City in Pratt County, Kansas

Cullison is a city in Pratt County, Kansas, United States. As of the 2020 census, the population of the city was 83.

==History==
Cullison was a station and shipping point on the Chicago, Rock Island and Pacific Railroad. Cullison was named for John B. and Mary M. Cullison, original owners of the town site.

A post office was opened in Cullison in 1885, and remained in operation until it was discontinued in 1967.

==Geography==

According to the United States Census Bureau, the city has a total area of 0.17 sqmi, all land.

==Demographics==

Historical population
| Census | Pop. | Note | %± |
| 1910 | 256 |  | — |
| 1920 | 249 |  | −2.7% |
| 1930 | 256 |  | 2.8% |
| 1940 | 239 |  | −6.6% |
| 1950 | 174 |  | −27.2% |
| 1960 | 129 |  | −25.9% |
| 1970 | 117 |  | −9.3% |
| 1980 | 154 |  | 31.6% |
| 1990 | 120 |  | −22.1% |
| 2000 | 98 |  | −18.3% |
| 2010 | 101 |  | 3.1% |
| 2020 | 83 |  | −17.8% |
U.S. Decennial Census

===2020 census===
The 2020 United States census counted 83 people, 26 households, and 19 families in Cullison. The population density was 479.8 per square mile (185.2/km^{2}). There were 64 housing units at an average density of 369.9 per square mile (142.8/km^{2}). The racial makeup was 85.54% (71) white or European American (85.54% non-Hispanic white), 1.2% (1) black or African-American, 0.0% (0) Native American or Alaska Native, 0.0% (0) Asian, 0.0% (0) Pacific Islander or Native Hawaiian, 0.0% (0) from other races, and 13.25% (11) from two or more races. Hispanic or Latino of any race was 7.23% (6) of the population.

Of the 26 households, 19.2% had children under the age of 18; 57.7% were married couples living together; 15.4% had a female householder with no spouse or partner present. 26.9% of households consisted of individuals and 11.5% had someone living alone who was 65 years of age or older. The average household size was 2.5 and the average family size was 3.7. The percent of those with a bachelor's degree or higher was estimated to be 7.2% of the population.

19.3% of the population was under the age of 18, 14.5% from 18 to 24, 14.5% from 25 to 44, 28.9% from 45 to 64, and 22.9% who were 65 years of age or older. The median age was 46.5 years. For every 100 females, there were 124.3 males. For every 100 females ages 18 and older, there were 109.4 males.

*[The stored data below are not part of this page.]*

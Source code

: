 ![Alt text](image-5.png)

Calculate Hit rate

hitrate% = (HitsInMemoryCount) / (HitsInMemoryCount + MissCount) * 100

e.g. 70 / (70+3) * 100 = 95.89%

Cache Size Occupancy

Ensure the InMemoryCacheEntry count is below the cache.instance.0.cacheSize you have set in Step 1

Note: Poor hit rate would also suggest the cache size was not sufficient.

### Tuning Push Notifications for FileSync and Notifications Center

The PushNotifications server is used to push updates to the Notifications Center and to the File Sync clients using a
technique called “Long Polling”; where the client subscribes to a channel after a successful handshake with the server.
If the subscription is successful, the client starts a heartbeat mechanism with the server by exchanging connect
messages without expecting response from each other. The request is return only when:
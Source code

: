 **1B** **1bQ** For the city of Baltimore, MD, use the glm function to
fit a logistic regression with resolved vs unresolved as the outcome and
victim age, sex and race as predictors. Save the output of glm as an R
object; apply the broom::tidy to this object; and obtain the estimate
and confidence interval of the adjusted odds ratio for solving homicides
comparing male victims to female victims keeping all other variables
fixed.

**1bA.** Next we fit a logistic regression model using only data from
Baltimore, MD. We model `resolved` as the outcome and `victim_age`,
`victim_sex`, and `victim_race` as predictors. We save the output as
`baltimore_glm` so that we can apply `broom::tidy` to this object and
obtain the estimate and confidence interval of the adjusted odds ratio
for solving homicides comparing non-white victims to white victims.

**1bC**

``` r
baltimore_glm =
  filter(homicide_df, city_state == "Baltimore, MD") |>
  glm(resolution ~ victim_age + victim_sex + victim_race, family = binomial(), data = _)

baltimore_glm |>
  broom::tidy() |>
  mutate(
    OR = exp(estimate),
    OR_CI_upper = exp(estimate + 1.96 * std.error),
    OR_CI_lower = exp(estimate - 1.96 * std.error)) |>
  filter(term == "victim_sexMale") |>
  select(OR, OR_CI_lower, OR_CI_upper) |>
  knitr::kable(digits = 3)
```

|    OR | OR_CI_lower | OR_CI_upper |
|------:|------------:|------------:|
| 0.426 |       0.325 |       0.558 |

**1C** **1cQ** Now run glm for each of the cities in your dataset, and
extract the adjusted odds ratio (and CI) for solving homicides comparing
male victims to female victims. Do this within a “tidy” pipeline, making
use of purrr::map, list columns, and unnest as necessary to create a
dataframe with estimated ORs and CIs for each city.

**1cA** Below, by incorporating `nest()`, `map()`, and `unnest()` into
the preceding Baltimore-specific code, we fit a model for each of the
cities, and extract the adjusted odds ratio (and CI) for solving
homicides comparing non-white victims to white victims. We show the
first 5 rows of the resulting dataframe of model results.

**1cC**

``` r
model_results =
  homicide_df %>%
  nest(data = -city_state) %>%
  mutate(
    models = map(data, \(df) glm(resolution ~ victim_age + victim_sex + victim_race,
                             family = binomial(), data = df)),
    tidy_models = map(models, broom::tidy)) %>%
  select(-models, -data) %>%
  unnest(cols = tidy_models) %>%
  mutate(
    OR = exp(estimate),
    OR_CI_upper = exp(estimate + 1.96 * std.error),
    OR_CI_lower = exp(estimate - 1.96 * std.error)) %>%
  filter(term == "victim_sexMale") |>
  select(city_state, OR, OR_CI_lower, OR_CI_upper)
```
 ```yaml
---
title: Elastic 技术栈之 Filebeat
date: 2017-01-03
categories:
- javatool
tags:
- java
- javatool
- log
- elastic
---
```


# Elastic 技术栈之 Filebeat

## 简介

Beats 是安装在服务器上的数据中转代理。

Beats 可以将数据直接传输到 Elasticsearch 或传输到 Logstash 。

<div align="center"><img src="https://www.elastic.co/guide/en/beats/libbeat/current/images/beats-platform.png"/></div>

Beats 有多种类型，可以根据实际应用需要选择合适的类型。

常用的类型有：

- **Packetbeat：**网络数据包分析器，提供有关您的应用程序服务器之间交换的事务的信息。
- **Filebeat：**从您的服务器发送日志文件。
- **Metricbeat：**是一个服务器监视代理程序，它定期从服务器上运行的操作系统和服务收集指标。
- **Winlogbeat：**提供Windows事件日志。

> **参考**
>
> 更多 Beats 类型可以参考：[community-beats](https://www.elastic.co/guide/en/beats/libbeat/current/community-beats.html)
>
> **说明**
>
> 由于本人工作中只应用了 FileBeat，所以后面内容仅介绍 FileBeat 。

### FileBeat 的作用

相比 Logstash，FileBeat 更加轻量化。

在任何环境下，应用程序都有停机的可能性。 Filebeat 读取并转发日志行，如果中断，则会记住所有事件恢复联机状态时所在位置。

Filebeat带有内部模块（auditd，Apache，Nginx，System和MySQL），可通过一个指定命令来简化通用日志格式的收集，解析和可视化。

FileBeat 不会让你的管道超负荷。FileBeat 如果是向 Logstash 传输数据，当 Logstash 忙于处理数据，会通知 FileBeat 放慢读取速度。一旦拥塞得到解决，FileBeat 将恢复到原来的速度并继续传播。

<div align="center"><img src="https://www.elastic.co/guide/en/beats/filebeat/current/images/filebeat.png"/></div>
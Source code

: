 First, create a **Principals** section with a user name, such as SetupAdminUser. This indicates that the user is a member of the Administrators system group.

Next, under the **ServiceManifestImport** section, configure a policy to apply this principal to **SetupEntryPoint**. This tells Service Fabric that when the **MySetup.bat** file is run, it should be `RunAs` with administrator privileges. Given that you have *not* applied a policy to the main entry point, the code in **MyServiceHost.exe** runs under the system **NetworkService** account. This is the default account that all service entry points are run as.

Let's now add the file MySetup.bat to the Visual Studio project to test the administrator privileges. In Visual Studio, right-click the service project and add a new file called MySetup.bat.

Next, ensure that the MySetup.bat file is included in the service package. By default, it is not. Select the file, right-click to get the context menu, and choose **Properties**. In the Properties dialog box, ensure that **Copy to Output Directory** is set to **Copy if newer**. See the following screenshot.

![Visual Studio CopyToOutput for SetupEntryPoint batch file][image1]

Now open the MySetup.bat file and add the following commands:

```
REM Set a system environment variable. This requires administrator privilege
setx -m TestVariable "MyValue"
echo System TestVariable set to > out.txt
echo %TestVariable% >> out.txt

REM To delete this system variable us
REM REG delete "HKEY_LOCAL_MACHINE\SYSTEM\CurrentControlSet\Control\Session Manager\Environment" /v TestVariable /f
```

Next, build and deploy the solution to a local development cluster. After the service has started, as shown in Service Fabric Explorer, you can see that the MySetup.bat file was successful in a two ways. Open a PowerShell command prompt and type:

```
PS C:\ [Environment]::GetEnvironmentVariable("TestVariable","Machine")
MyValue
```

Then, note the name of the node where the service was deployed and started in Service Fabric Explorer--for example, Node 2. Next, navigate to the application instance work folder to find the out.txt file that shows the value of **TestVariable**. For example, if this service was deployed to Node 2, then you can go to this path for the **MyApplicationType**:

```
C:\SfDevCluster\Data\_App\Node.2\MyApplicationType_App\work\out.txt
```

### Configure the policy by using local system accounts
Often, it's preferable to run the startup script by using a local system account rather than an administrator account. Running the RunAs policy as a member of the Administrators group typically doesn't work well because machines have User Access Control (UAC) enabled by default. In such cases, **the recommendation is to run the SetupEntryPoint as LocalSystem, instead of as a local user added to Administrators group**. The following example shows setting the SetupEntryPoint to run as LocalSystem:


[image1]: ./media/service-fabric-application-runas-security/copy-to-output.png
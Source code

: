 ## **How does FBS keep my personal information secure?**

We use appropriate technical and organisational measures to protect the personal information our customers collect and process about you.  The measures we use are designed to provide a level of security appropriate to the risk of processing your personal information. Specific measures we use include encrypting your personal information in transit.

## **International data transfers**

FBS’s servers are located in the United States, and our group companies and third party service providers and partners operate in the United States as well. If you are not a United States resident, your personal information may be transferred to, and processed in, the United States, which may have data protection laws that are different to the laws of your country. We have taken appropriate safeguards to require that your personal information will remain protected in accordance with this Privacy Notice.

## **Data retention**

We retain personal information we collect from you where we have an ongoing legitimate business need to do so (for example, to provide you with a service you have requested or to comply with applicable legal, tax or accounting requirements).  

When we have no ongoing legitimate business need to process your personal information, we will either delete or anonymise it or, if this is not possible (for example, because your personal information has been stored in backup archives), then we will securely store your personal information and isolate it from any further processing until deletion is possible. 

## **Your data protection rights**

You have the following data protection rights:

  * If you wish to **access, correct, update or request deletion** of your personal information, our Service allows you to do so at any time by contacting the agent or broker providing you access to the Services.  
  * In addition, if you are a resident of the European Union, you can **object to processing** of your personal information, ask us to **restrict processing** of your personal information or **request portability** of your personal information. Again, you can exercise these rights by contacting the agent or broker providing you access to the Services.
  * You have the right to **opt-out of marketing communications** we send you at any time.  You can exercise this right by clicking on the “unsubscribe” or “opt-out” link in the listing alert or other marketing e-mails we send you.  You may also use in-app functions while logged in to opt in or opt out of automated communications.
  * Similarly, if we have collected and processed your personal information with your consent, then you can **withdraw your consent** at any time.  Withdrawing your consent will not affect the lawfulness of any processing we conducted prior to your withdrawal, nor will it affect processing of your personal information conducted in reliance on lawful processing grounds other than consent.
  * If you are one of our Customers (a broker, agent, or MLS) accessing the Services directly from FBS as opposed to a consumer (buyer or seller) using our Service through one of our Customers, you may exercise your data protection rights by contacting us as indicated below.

The 2016–2020 5-year American Community Survey estimates show that the median household income was $38,750 (with a margin of error of +/- $24,907). Males had a median income of $32,083 (+/- $19,031) versus $21,250 (+/- $8,134) for females. The median income for those above 16 years old was $28,125 (+/- $11,955). Approximately, 5.6% of families and 11.0% of the population were below the poverty line, including 33.3% of those under the age of 18 and 21.4% of those ages 65 or over.

===2010 census===
As of the census of 2010, there were 101 people, 37 households, and 28 families residing in the city. The population density was 594.1 PD/sqmi. There were 44 housing units at an average density of 258.8 /sqmi. The racial makeup of the city was 94.1% White, 3.0% from other races, and 3.0% from two or more races. Hispanic or Latino of any race were 3.0% of the population.

There were 37 households, of which 35.1% had children under the age of 18 living with them, 62.2% were married couples living together, 2.7% had a female householder with no husband present, 10.8% had a male householder with no wife present, and 24.3% were non-families. 21.6% of all households were made up of individuals, and 5.4% had someone living alone who was 65 years of age or older. The average household size was 2.73 and the average family size was 3.14.

The median age in the city was 31.8 years. 28.7% of residents were under the age of 18; 10.8% were between the ages of 18 and 24; 23.8% were from 25 to 44; 24.7% were from 45 to 64; and 11.9% were 65 years of age or older. The gender makeup of the city was 58.4% male and 41.6% female.

==Education==
The community is served by Skyline USD 438 public school district. Students attend schools located two miles west of Pratt.